I awoke with a start. I smacked my teeth to get some ground in cookie dough out of
my gums. I had been in some sort of sugar induced coma, and my head was throbbing. I
probably would have been better off drowning my sorrows in a bottle of Jack Daniels. I
looked at the clock : 3:15. The angry red numbers glared back at me, as though they were
witnesses to my little escapades, and didn't like what they were seeing. I shook my head to
clear it a bit and went to the bathroom. While brushing my teeth I looked in the mirror. It's
not as though I didn't like what I saw there. I was a young, attractive woman. I wasn't a
Beyonce or Halle Berry, but I definitely had my good points. I smiled into the mirror. I was
constantly getting compliments on my smile, for instance, which wasn't so bad, now that I
thought about it. I had a pretty good job (with a caring boss), and I had my head on straight. I
had spent years teaching English to little Chinese kids! I was fluent in Mandarin for Pete's
sake! I'm funny, and pretty smart, I'm into politics and sports and movies, and great books. I'd
be a catch for any guy. I straightened my shoulders and looked again into the mirror. And for
the first time, I actually believed it. Yeah, I thought to myself, I'd be a catch for any guy. Forget
Ken, there are plenty of fish in the sea. I spit out the mouthwash and changed into my
pajamas, humming a tune to myself.
“I'm walking on sunshine, whooooa, whoa!”
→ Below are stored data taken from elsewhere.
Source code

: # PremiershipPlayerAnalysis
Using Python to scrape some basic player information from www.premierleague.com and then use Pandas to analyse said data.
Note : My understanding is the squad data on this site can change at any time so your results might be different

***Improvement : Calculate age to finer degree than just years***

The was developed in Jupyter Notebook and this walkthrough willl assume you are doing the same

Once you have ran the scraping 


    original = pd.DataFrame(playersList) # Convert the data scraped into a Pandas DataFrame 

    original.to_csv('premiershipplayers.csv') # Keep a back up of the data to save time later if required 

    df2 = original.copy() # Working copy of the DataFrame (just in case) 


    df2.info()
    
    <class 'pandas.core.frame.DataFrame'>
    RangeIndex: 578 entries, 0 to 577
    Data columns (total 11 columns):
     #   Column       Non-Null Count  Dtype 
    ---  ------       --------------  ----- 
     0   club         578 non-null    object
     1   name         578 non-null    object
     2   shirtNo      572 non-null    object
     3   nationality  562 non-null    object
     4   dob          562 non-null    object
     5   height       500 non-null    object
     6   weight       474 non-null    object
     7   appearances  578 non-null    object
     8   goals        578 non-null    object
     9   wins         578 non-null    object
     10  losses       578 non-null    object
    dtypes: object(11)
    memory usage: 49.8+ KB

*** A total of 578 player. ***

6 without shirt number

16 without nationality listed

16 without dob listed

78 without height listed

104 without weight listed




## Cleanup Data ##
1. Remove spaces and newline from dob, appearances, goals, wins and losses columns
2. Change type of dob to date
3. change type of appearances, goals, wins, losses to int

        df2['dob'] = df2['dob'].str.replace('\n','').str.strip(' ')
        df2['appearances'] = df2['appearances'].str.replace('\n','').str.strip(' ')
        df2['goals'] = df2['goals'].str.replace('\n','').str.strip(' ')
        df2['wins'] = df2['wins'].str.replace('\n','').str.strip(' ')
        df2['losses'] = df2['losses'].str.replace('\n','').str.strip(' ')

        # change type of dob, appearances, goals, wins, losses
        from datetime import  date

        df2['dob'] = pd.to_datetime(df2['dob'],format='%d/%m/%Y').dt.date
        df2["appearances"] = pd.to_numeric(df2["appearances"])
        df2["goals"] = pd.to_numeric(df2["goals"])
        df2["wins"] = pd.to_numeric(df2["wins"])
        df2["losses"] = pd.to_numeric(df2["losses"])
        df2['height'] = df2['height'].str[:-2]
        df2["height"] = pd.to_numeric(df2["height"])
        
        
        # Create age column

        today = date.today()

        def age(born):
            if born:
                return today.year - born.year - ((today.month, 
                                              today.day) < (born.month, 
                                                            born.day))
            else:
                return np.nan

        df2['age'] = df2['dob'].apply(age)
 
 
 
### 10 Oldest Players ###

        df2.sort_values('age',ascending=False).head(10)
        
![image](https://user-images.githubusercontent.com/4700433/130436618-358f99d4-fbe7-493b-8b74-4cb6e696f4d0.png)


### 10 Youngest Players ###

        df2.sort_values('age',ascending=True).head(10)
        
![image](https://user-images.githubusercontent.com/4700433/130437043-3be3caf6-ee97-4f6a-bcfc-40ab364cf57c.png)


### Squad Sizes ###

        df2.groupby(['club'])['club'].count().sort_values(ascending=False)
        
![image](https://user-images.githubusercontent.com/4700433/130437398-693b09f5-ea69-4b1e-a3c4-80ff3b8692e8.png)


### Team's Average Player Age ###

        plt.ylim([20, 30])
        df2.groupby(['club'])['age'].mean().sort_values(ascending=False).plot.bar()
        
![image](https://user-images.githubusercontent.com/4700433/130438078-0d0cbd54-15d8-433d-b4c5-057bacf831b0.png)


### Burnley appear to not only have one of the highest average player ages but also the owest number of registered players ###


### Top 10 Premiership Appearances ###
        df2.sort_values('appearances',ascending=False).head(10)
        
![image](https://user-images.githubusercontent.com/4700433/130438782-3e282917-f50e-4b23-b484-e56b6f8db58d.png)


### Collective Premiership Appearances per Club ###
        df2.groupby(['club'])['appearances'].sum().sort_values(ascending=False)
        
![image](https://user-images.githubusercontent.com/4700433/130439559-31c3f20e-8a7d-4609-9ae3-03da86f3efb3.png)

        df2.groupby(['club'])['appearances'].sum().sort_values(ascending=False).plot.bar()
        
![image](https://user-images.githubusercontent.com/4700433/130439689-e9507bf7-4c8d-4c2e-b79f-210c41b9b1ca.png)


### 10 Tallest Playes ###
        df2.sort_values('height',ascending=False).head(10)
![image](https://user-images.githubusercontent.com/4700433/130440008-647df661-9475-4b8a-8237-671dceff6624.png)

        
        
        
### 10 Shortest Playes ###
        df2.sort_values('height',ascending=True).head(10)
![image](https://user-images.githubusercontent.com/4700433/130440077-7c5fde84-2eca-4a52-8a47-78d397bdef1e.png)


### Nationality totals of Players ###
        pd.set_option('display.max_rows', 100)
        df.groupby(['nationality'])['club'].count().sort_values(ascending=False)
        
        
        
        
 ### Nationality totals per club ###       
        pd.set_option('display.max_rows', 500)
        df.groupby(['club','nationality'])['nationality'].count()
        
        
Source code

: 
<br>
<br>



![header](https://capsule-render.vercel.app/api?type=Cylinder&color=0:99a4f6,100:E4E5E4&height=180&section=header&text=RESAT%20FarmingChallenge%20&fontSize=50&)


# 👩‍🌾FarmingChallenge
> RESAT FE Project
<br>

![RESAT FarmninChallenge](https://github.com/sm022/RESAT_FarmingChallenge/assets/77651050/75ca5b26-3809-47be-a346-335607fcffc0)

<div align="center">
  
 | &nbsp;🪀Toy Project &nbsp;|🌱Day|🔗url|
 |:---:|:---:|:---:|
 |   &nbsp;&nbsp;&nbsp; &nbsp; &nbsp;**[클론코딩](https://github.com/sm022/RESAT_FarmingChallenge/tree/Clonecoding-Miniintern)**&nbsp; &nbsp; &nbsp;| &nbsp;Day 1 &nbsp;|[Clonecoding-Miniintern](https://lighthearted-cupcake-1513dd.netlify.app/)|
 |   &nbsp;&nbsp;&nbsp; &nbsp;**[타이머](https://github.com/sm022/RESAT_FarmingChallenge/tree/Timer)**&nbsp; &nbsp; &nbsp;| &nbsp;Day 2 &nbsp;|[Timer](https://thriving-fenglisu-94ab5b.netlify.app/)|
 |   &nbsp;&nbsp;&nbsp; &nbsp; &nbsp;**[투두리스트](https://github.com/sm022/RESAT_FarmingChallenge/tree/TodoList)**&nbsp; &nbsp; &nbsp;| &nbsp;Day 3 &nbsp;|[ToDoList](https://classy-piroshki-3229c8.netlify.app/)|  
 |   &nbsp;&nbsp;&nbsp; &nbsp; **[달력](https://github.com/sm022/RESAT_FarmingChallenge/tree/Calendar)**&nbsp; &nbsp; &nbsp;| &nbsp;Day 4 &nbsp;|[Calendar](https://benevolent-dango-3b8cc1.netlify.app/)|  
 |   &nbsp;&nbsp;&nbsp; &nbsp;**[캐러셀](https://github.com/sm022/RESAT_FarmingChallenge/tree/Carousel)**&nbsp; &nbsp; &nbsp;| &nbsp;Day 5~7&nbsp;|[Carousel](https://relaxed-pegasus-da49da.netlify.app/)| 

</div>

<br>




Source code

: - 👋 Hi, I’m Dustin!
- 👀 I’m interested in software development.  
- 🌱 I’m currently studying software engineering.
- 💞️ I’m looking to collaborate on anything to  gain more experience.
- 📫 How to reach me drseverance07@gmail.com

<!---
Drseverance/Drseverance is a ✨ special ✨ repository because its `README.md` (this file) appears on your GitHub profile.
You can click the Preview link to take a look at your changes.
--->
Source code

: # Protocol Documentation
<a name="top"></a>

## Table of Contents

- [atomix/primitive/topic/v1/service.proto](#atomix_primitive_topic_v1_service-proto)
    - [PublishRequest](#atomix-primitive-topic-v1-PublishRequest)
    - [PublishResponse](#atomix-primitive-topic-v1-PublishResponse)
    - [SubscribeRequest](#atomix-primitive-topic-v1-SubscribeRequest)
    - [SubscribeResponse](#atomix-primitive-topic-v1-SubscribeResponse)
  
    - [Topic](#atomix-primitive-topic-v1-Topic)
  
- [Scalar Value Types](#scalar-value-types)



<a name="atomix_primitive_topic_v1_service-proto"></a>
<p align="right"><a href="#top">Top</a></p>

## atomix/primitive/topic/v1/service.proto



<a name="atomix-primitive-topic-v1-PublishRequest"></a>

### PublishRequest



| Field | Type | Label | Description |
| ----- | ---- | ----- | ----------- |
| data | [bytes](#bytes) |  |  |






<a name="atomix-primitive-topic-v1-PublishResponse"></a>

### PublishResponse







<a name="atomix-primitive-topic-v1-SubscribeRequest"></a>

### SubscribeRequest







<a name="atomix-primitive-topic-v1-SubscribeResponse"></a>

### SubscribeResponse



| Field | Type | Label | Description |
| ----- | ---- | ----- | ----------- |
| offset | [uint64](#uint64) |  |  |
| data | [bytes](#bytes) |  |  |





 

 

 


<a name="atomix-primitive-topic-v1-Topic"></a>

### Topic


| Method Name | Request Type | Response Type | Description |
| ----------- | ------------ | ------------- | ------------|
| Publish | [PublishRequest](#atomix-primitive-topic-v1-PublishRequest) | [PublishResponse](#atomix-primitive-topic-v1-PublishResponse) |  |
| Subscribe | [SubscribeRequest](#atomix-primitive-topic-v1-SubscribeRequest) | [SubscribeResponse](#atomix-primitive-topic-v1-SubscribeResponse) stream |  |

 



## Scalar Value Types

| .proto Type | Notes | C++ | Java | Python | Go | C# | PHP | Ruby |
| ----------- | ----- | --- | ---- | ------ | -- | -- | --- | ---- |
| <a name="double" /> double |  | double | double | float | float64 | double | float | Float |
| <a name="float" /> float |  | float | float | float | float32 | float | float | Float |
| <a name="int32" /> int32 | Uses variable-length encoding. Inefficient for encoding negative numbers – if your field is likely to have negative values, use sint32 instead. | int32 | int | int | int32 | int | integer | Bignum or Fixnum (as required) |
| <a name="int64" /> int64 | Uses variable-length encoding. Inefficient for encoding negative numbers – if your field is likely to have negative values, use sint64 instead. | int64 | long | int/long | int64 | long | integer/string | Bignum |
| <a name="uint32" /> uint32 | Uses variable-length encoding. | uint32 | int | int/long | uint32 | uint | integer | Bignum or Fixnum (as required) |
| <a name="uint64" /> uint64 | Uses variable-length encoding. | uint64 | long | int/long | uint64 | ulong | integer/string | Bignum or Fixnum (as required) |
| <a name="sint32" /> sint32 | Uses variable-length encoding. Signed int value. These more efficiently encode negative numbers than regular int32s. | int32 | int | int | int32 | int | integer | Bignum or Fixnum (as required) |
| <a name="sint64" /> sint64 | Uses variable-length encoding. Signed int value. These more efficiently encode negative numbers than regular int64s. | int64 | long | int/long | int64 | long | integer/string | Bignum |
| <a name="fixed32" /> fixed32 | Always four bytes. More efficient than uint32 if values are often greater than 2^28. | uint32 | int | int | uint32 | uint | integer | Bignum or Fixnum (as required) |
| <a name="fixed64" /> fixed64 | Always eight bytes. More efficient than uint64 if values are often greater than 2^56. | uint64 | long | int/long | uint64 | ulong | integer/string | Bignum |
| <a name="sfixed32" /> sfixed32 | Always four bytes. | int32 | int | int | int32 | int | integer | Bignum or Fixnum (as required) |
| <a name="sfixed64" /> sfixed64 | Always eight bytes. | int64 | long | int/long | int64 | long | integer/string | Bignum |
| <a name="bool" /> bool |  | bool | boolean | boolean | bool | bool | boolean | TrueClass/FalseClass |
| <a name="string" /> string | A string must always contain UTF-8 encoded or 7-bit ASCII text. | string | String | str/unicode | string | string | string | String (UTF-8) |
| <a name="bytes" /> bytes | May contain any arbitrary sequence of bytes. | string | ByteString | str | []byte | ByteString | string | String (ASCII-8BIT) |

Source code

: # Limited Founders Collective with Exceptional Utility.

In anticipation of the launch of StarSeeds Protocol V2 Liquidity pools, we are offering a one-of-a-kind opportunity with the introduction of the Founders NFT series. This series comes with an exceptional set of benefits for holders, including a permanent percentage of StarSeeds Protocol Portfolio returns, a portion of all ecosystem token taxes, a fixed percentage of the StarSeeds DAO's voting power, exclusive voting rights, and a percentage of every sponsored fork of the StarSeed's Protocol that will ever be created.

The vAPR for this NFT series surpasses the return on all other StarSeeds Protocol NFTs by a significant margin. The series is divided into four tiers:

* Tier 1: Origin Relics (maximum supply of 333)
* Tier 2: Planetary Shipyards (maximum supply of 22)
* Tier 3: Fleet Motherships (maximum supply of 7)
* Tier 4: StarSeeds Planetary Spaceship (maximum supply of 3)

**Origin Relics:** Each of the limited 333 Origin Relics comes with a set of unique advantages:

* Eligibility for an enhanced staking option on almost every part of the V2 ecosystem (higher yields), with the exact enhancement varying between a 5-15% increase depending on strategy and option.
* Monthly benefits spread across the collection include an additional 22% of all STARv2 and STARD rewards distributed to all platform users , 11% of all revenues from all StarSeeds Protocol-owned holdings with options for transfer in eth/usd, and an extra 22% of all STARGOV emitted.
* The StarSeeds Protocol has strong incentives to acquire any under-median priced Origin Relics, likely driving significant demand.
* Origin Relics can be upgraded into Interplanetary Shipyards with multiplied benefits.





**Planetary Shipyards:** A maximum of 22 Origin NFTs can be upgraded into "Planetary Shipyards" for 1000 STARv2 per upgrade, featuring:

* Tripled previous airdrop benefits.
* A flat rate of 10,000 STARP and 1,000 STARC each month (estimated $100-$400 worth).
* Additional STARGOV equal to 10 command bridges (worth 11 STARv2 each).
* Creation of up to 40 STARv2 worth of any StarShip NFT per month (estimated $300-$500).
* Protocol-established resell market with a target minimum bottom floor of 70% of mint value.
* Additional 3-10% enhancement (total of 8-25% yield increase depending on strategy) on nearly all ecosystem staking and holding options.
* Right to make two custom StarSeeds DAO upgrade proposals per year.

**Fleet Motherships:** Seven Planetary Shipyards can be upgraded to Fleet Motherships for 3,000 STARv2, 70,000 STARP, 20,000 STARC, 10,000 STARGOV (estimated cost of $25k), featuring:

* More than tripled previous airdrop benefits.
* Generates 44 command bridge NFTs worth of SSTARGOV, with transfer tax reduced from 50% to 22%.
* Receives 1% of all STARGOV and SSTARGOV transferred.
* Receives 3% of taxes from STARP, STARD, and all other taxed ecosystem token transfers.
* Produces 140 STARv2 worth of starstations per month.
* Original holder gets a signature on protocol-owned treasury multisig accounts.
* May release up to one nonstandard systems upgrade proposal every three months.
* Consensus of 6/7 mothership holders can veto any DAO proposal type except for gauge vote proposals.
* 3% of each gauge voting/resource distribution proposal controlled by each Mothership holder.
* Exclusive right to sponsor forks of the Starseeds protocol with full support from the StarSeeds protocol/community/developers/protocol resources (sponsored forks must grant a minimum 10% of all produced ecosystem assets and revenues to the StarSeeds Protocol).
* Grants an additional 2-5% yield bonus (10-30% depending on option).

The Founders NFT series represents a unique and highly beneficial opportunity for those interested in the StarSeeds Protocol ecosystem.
Then my computer beeped. I sauntered over slowly, picking up empty cartons as I
went along. I probably should shut the damn thing down and go to bed. There was nothing
wrong with choosing a little sleep over more online communication. But then again, what
they heck, right?
KennyBoBenny: Hey
KennyBoBenny: Hey, you there?
KennyBoBenny: I'm so sorry we didn't talk over the weekend. I just got swamped, and before I
knew it it was Sunday night, and I had a paper due.
KennyBoBenny:We should do coffee sometime.
We're having coffee tomorrow afternoon.